The big tech advantage: transport-layer security
Where Big Tech really stands out is adoption of the advanced layer: MTA-STS and TLS-RPT.
- MTA-STS published: 4/24 (16.7%) — the highest adoption of any cohort we've tested.
- TLS-RPT published: 6/24 (25.0%) — also the highest.
MTA-STS (SMTP MTA Strict Transport Security) forces sending mail servers to use an encrypted connection and validate your mail server's certificate. It's a critical defense against downgrade attacks — an attacker can't intercept mail in transit by forcing an unencrypted connection. MTA-STS is still relatively rare in the wild, but Big Tech leads here.
The 4 companies with MTA-STS published: Facebook, Google, Microsoft, and Qualcomm.
TLS-RPT (TLS Reporting) is the reporting cousin — it tells you about TLS failures, so you know when attackers are trying (and failing) to downgrade your mail. Adoption at 25% is strong.
Even giants still monitor: the p=none outliers
Three companies in this cohort publish DMARC but operate in monitoring-only mode:
- intel.com
- samsung.com
- sony.com
All three have p=none, which means they've published a DMARC policy but don't enforce any action on failed email. Instead, they observe: the receiving servers send reports, and the company can watch what's happening without blocking anything. This is a safe first step for large organizations managing complex mail ecosystems, but it offers no protection — attackers can send email that passes through receivers' filters.
These three likely deployed DMARC to gather data before moving to p=reject or p=quarantine.
The takeaway: Big Tech sets the bar
87.5% of the companies we scanned enforce DMARC at p=reject or p=quarantine, and they're the only cohort meaningfully deploying MTA-STS and TLS-RPT. The bar they're setting is: strong authentication (SPF, DKIM, DMARC) + enforced policy + transport security.
Smaller organizations with serious security postures can — and should — match this. A domain doesn't need to be a Fortune 500 company to implement p=reject and publish MTA-STS.
Further reading
Frequently asked questions
- Do big tech companies use DMARC?
- Yes. All 24 we scanned publish DMARC records. 87.5% are enforced at p=reject or p=quarantine; 70.8% are at p=reject alone.

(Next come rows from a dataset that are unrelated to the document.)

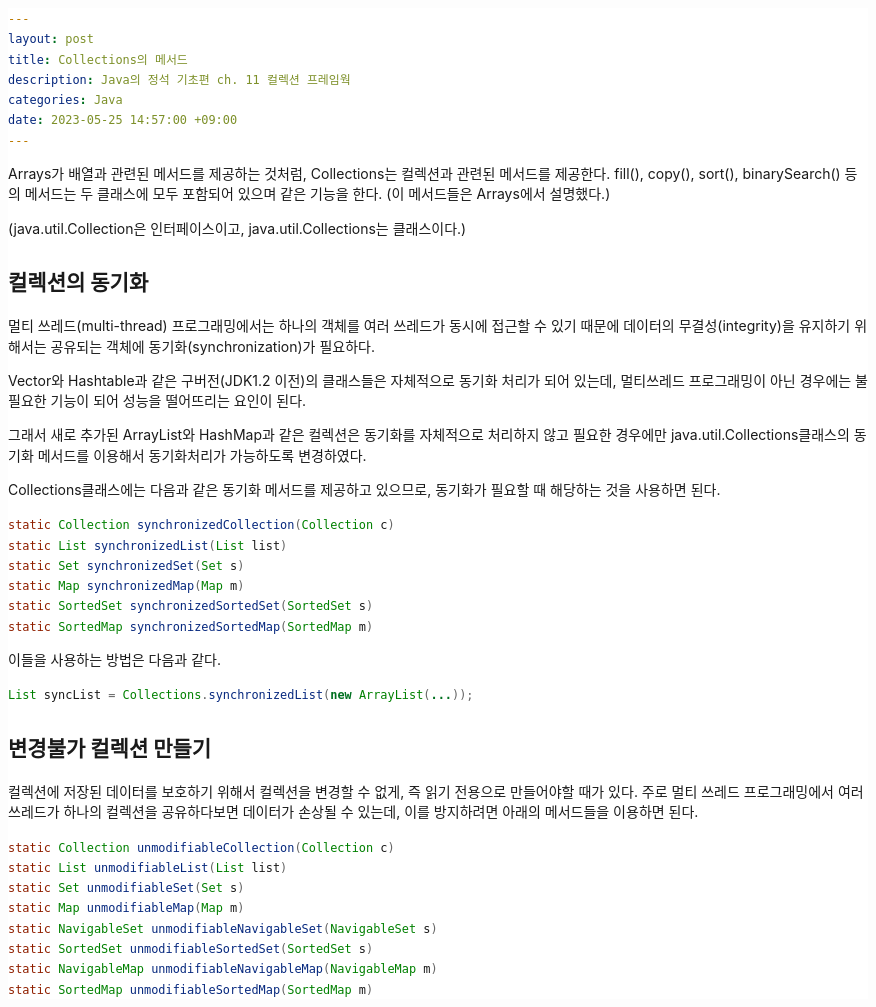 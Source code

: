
 ```yaml
---
layout: post
title: Collections의 메서드
description: Java의 정석 기초편 ch. 11 컬렉션 프레임웍
categories: Java
date: 2023-05-25 14:57:00 +09:00
---
```

Arrays가 배열과 관련된 메서드를 제공하는 것처럼, Collections는 컬렉션과 관련된 메서드를 제공한다. fill(), copy(), sort(), binarySearch() 등의 메서드는 두 클래스에 모두 포함되어 있으며 같은 기능을 한다. (이 메서드들은 Arrays에서 설명했다.)

(java.util.Collection은 인터페이스이고, java.util.Collections는 클래스이다.)

## 컬렉션의 동기화

멀티 쓰레드(multi-thread) 프로그래밍에서는 하나의 객체를 여러 쓰레드가 동시에 접근할 수 있기 때문에 데이터의 무결성(integrity)을 유지하기 위해서는 공유되는 객체에 동기화(synchronization)가 필요하다.

Vector와 Hashtable과 같은 구버전(JDK1.2 이전)의 클래스들은 자체적으로 동기화 처리가 되어 있는데, 멀티쓰레드 프로그래밍이 아닌 경우에는 불필요한 기능이 되어 성능을 떨어뜨리는 요인이 된다.

그래서 새로 추가된 ArrayList와 HashMap과 같은 컬렉션은 동기화를 자체적으로 처리하지 않고 필요한 경우에만 java.util.Collections클래스의 동기화 메서드를 이용해서 동기화처리가 가능하도록 변경하였다.

Collections클래스에는 다음과 같은 동기화 메서드를 제공하고 있으므로, 동기화가 필요할 때 해당하는 것을 사용하면 된다.

```java
static Collection synchronizedCollection(Collection c)
static List synchronizedList(List list)
static Set synchronizedSet(Set s)
static Map synchronizedMap(Map m)
static SortedSet synchronizedSortedSet(SortedSet s)
static SortedMap synchronizedSortedMap(SortedMap m)
```

이들을 사용하는 방법은 다음과 같다.

```java
List syncList = Collections.synchronizedList(new ArrayList(...));
```

## 변경불가 컬렉션 만들기

컬렉션에 저장된 데이터를 보호하기 위해서 컬렉션을 변경할 수 없게, 즉 읽기 전용으로 만들어야할 때가 있다. 주로 멀티 쓰레드 프로그래밍에서 여러 쓰레드가 하나의 컬렉션을 공유하다보면 데이터가 손상될 수 있는데, 이를 방지하려면 아래의 메서드들을 이용하면 된다.

```java
static Collection unmodifiableCollection(Collection c)
static List unmodifiableList(List list)
static Set unmodifiableSet(Set s)
static Map unmodifiableMap(Map m)
static NavigableSet unmodifiableNavigableSet(NavigableSet s)
static SortedSet unmodifiableSortedSet(SortedSet s)
static NavigableMap unmodifiableNavigableMap(NavigableMap m)
static SortedMap unmodifiableSortedMap(SortedMap m)
```
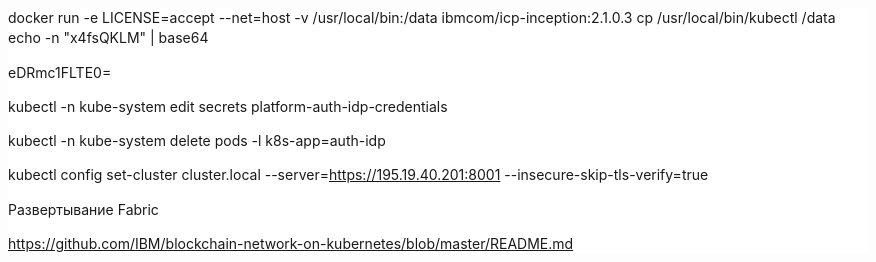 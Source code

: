 
docker run -e LICENSE=accept --net=host -v /usr/local/bin:/data ibmcom/icp-inception:2.1.0.3 cp /usr/local/bin/kubectl /data
echo  -n "x4fsQKLM" | base64

eDRmc1FLTE0=

kubectl -n kube-system edit secrets platform-auth-idp-credentials


kubectl -n kube-system delete pods -l k8s-app=auth-idp



kubectl config set-cluster cluster.local --server=https://195.19.40.201:8001 --insecure-skip-tls-verify=true




Развертывание Fabric

https://github.com/IBM/blockchain-network-on-kubernetes/blob/master/README.md



























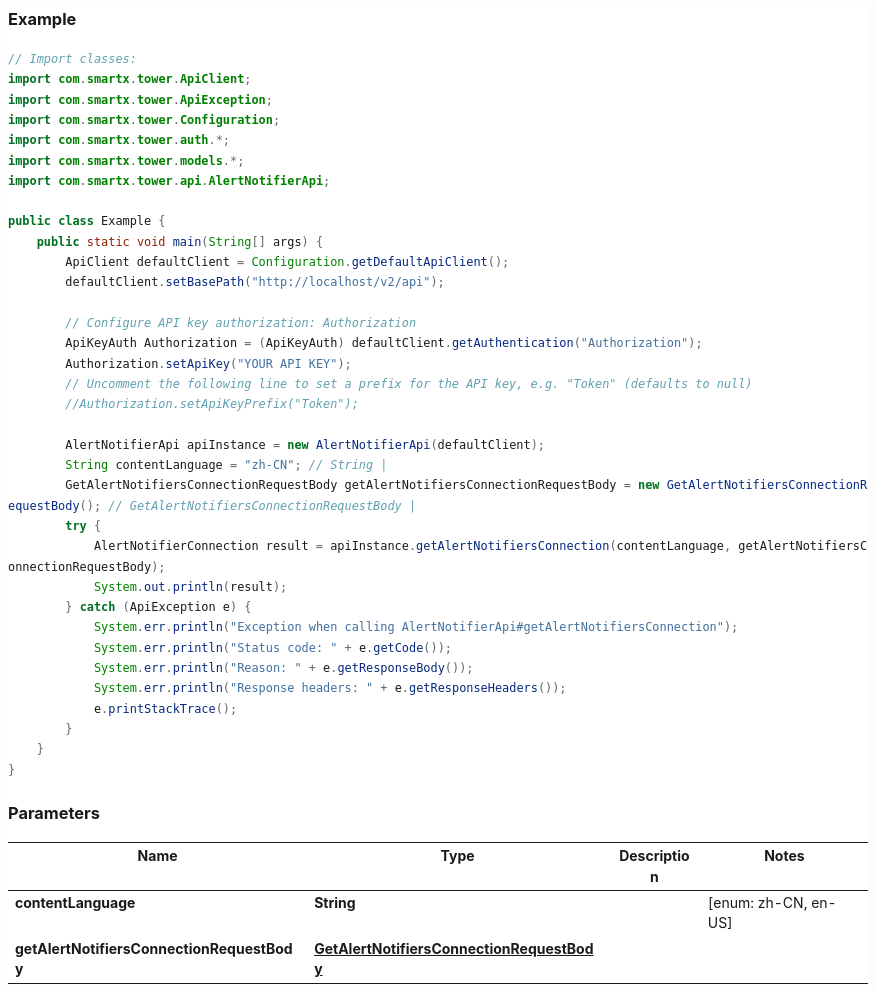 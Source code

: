 

### Example

```java
// Import classes:
import com.smartx.tower.ApiClient;
import com.smartx.tower.ApiException;
import com.smartx.tower.Configuration;
import com.smartx.tower.auth.*;
import com.smartx.tower.models.*;
import com.smartx.tower.api.AlertNotifierApi;

public class Example {
    public static void main(String[] args) {
        ApiClient defaultClient = Configuration.getDefaultApiClient();
        defaultClient.setBasePath("http://localhost/v2/api");
        
        // Configure API key authorization: Authorization
        ApiKeyAuth Authorization = (ApiKeyAuth) defaultClient.getAuthentication("Authorization");
        Authorization.setApiKey("YOUR API KEY");
        // Uncomment the following line to set a prefix for the API key, e.g. "Token" (defaults to null)
        //Authorization.setApiKeyPrefix("Token");

        AlertNotifierApi apiInstance = new AlertNotifierApi(defaultClient);
        String contentLanguage = "zh-CN"; // String | 
        GetAlertNotifiersConnectionRequestBody getAlertNotifiersConnectionRequestBody = new GetAlertNotifiersConnectionRequestBody(); // GetAlertNotifiersConnectionRequestBody | 
        try {
            AlertNotifierConnection result = apiInstance.getAlertNotifiersConnection(contentLanguage, getAlertNotifiersConnectionRequestBody);
            System.out.println(result);
        } catch (ApiException e) {
            System.err.println("Exception when calling AlertNotifierApi#getAlertNotifiersConnection");
            System.err.println("Status code: " + e.getCode());
            System.err.println("Reason: " + e.getResponseBody());
            System.err.println("Response headers: " + e.getResponseHeaders());
            e.printStackTrace();
        }
    }
}
```

### Parameters


Name | Type | Description  | Notes
------------- | ------------- | ------------- | -------------
 **contentLanguage** | **String**|  | [enum: zh-CN, en-US]
 **getAlertNotifiersConnectionRequestBody** | [**GetAlertNotifiersConnectionRequestBody**](GetAlertNotifiersConnectionRequestBody.md)|  |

- What is MTA-STS and who uses it?
- MTA-STS (SMTP MTA Strict Transport Security) forces sending servers to encrypt the connection to your mail server. Only 4 in our Big Tech cohort deploy it: Facebook, Google, Microsoft, and Qualcomm — the highest adoption rate of any cohort we've tested.

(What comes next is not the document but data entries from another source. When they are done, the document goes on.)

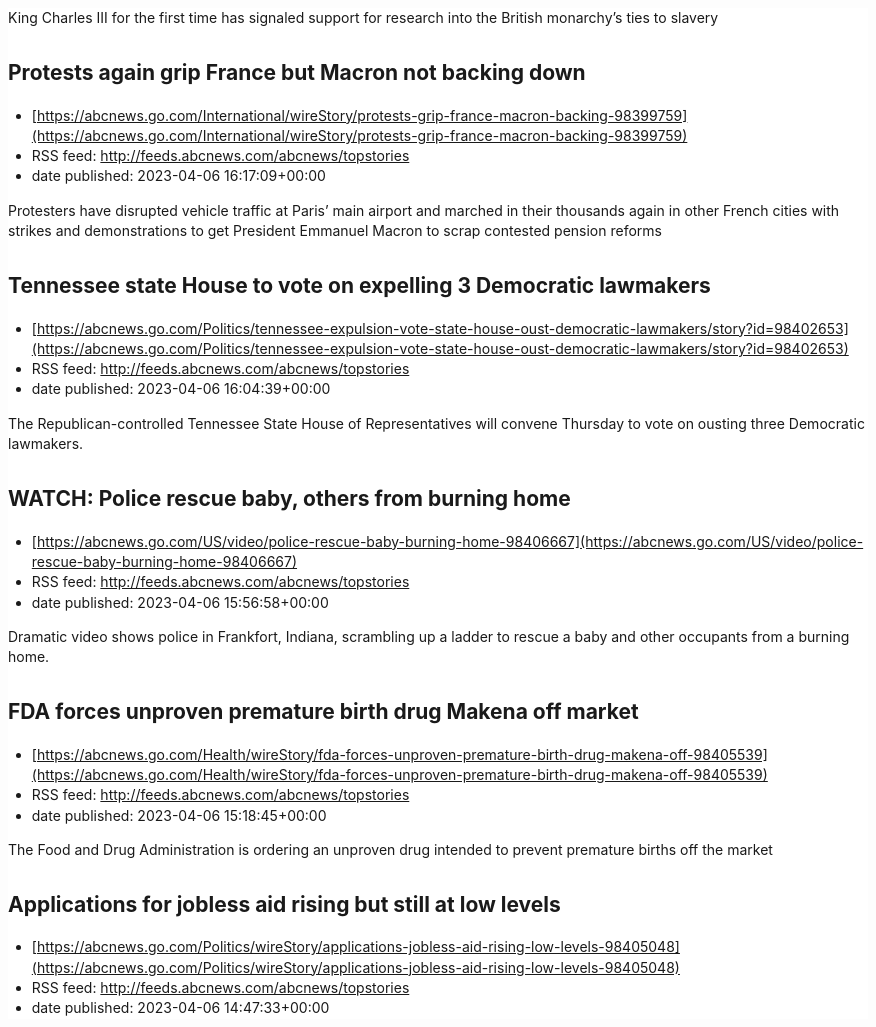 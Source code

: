 King Charles III for the first time has signaled support for research into the British monarchy&rsquo;s ties to slavery

## Protests again grip France but Macron not backing down
 - [https://abcnews.go.com/International/wireStory/protests-grip-france-macron-backing-98399759](https://abcnews.go.com/International/wireStory/protests-grip-france-macron-backing-98399759)
 - RSS feed: http://feeds.abcnews.com/abcnews/topstories
 - date published: 2023-04-06 16:17:09+00:00

Protesters have disrupted vehicle traffic at Paris&rsquo; main airport and marched in their thousands again in other French cities with strikes and demonstrations to get President Emmanuel Macron to scrap contested pension reforms

## Tennessee state House to vote on expelling 3 Democratic lawmakers
 - [https://abcnews.go.com/Politics/tennessee-expulsion-vote-state-house-oust-democratic-lawmakers/story?id=98402653](https://abcnews.go.com/Politics/tennessee-expulsion-vote-state-house-oust-democratic-lawmakers/story?id=98402653)
 - RSS feed: http://feeds.abcnews.com/abcnews/topstories
 - date published: 2023-04-06 16:04:39+00:00

The Republican-controlled Tennessee State House of Representatives will convene Thursday to vote on ousting three Democratic lawmakers.

## WATCH:  Police rescue baby, others from burning home
 - [https://abcnews.go.com/US/video/police-rescue-baby-burning-home-98406667](https://abcnews.go.com/US/video/police-rescue-baby-burning-home-98406667)
 - RSS feed: http://feeds.abcnews.com/abcnews/topstories
 - date published: 2023-04-06 15:56:58+00:00

Dramatic video shows police in Frankfort, Indiana, scrambling up a ladder to rescue a baby and other occupants from a burning home.

## FDA forces unproven premature birth drug Makena off market
 - [https://abcnews.go.com/Health/wireStory/fda-forces-unproven-premature-birth-drug-makena-off-98405539](https://abcnews.go.com/Health/wireStory/fda-forces-unproven-premature-birth-drug-makena-off-98405539)
 - RSS feed: http://feeds.abcnews.com/abcnews/topstories
 - date published: 2023-04-06 15:18:45+00:00

The Food and Drug Administration is ordering an unproven drug intended to prevent premature births off the market

## Applications for jobless aid rising but still at low levels
 - [https://abcnews.go.com/Politics/wireStory/applications-jobless-aid-rising-low-levels-98405048](https://abcnews.go.com/Politics/wireStory/applications-jobless-aid-rising-low-levels-98405048)
 - RSS feed: http://feeds.abcnews.com/abcnews/topstories
 - date published: 2023-04-06 14:47:33+00:00
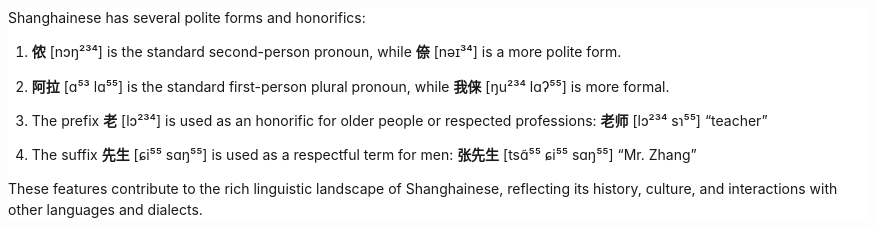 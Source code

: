 Shanghainese has several polite forms and honorifics:

1. **侬** [nɔŋ²³⁴] is the standard second-person pronoun, while **倷** [nəɪ³⁴] is a more polite form.

2. **阿拉** [ɑ⁵³ lɑ⁵⁵] is the standard first-person plural pronoun, while **我俫** [ŋu²³⁴ lɑʔ⁵⁵] is more formal.

3. The prefix **老** [lɔ²³⁴] is used as an honorific for older people or respected professions:
   **老师** [lɔ²³⁴ sɿ⁵⁵] “teacher”

4. The suffix **先生** [ɕi⁵⁵ sɑŋ⁵⁵] is used as a respectful term for men:
   **张先生** [tsɑ̃⁵⁵ ɕi⁵⁵ sɑŋ⁵⁵] “Mr. Zhang”

These features contribute to the rich linguistic landscape of Shanghainese, reflecting its history, culture, and interactions with other languages and dialects.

- Why do some large companies still use p=none?
- p=none means the company publishes DMARC but doesn't enforce any action — they're in monitoring mode. Intel, Samsung, and Sony do this, likely to observe and refine policy before flipping to p=reject.
- Does Google use MTA-STS?
- Yes. Google is one of only 4 Big Tech companies with MTA-STS published.
- What's the difference between DMARC and MTA-STS?
- DMARC controls what receiving servers do with unauthenticated email (reject, quarantine, monitor). MTA-STS controls how sending servers connect to your mail server — it forces encryption and certificate validation.